The EU will also offer flexible access for the country’s goods in a treaty - part of an effort to tackle the root causes of local political instability, resembling the bloc’s ‘partnership’ approach to other fragile states.
Once seen as a rubber stamp - or the home of opposition ‘saboteurs’ - the People’s Consultative Congress has become newly assertive as the regime’s crisis deepens.
BREAK Reports of an emergency meeting of the Politburo as tensions with the opposition-controlled legislature rise. More as we get it.
No reports yet of the capital’s citizenry sounding their car horns in celebration as the regime shudders on the precipice. (No doubt they’ll come soon.)
Someone Grabbed The Supreme Leader's Bludgeon In This Broken Country And That's A Really Big Deal [CLICK]
On the eve of another factional confrontation, a glimpse at the patronage politics in the English People’s Congress. Many ruling-party figures have artificial tribal titles conferred on them.
Note: many refer to members of the English People’s Congress as ‘Tories’. This is incorrect, and an offensive phrase drawn from the country’s history of religious/ethnic strife. I know these things because I am a foreign correspondent.
There’s also misinformation about the opposition. They are:
- FBPE, Front (Broad) for Popular Emancipation: main opposition
- The Committee to Achieve Proletarian Momentum (wear red berets??? Check)
- Provincial separatist parties I don’t know as I never leave the capital
In Room 14 of the ruling party’s Committee for Ideological Discipline Inspection, the fate of a once-feared securocrat - and a country - was decided today as… no, this lede won’t work.
Hi, is that the desk? Yeah the premier survived. Could kind of tell when the state broadcaster didn’t abruptly cut to classical music.

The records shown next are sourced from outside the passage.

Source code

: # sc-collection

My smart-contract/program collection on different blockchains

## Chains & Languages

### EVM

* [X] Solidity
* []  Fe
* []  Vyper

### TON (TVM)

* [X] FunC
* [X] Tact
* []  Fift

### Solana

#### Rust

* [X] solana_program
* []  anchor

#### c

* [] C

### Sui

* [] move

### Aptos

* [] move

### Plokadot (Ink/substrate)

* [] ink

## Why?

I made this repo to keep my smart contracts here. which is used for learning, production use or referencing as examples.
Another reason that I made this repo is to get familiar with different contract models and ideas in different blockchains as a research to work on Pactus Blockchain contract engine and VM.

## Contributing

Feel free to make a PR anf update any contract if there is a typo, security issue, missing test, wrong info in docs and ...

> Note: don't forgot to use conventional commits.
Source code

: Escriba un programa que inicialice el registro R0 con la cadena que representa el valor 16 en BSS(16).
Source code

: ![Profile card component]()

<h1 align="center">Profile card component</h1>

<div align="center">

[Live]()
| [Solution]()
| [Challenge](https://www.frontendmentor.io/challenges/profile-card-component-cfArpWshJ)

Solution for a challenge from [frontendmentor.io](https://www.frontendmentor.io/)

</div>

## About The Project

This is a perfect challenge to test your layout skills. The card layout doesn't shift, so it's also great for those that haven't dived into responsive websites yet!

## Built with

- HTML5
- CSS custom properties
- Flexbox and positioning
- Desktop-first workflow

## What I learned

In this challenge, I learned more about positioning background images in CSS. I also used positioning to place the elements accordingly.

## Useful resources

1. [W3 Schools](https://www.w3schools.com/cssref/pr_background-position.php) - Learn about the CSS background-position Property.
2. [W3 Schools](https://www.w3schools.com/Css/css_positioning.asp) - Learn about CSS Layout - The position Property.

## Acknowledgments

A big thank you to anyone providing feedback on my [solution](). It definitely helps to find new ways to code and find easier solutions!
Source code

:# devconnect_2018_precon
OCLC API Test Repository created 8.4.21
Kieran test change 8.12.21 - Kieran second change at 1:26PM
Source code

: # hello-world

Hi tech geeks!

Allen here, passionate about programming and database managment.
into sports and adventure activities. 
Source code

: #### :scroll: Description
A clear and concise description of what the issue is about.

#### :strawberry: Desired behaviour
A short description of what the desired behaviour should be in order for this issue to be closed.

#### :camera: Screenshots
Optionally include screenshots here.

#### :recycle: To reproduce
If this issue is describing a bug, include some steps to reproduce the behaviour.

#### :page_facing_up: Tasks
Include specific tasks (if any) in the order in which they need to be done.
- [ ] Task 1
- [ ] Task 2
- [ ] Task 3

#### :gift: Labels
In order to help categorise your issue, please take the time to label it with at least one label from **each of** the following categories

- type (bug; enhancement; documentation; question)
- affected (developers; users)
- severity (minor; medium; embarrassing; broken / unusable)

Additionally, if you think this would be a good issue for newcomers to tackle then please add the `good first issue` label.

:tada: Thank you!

At a tense time of the year, with many travelling ahead of a religious festival, I’ve made it through the country’s forbidding Border Force. I decided to ‘embed’ with this local news operation based in a grim building on the capital’s seedy riverfront.
Hello, desk? Yeah they claimed it was a drone attack, and the US does have bases in the region, but I’m just saying - military hardware positioned around key airfields due to some nebulous threat? Seems like a pretty obvious coup in the works.
As the regime's authority crumbles, a report that the premier has a jet on standby to flee the country if the opposition-controlled legislature seizes power. airlive.net/theresa-may-ai…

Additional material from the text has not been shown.